▸ WHAT TO WORK ON
Using the data below, return every line that holds the word "FROM".

(Dataset entries)

▶

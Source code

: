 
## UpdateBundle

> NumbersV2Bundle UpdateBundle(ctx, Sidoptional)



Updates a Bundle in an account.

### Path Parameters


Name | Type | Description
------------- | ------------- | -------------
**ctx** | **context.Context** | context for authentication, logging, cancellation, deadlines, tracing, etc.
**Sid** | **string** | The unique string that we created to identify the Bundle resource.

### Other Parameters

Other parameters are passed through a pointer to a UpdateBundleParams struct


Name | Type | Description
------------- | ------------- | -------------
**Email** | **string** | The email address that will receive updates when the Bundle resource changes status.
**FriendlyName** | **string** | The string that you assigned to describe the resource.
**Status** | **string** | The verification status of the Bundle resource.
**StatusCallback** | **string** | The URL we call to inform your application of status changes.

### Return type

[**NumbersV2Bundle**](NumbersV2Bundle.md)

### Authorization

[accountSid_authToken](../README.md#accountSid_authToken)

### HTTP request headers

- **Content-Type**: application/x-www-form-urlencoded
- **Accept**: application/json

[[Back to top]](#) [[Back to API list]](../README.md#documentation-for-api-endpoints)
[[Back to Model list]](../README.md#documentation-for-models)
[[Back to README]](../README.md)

◀
▶

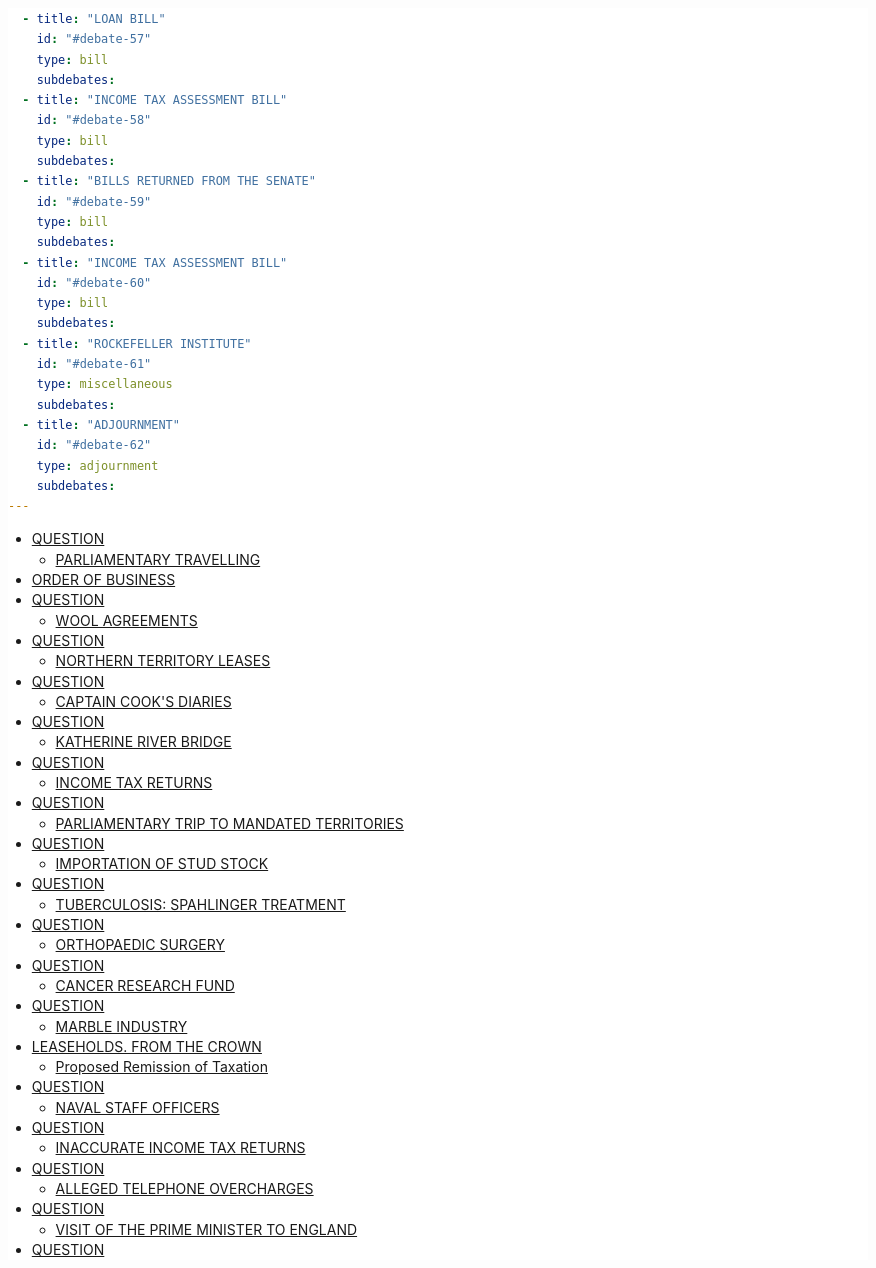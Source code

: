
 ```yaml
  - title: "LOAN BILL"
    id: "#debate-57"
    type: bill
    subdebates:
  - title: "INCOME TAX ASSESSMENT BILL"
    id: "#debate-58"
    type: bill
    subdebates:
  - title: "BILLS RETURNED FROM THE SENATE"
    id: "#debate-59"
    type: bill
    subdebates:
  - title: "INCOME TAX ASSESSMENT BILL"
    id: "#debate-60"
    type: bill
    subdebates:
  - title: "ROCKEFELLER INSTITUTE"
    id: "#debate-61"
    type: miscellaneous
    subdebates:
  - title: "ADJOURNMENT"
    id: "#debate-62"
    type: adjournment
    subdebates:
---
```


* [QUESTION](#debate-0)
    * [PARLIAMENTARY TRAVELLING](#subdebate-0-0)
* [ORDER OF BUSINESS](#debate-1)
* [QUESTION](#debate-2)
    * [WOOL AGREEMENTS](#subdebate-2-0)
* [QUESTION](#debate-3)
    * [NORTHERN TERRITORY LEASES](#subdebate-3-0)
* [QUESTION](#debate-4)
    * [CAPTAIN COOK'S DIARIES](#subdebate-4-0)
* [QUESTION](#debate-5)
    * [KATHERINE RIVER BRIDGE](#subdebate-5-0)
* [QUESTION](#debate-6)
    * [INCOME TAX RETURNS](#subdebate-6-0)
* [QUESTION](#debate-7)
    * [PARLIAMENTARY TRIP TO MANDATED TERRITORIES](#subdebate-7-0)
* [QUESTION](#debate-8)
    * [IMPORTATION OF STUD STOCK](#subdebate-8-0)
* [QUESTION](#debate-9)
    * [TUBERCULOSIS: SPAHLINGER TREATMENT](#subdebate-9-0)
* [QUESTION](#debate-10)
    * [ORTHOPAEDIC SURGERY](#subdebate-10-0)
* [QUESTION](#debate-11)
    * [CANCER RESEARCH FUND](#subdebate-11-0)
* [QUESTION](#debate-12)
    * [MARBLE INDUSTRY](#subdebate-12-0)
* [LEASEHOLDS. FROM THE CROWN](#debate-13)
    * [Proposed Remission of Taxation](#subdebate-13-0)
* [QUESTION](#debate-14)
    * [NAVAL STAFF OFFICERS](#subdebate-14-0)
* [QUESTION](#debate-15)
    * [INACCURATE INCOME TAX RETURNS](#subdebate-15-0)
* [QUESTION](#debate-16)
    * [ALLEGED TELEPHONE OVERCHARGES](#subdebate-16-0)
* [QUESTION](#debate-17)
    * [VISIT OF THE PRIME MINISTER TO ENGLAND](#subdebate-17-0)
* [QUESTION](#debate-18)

◀

▸ TASK SOLUTION
  - title: "BILLS RETURNED FROM THE SENATE"
* [LEASEHOLDS. FROM THE CROWN](#debate-13)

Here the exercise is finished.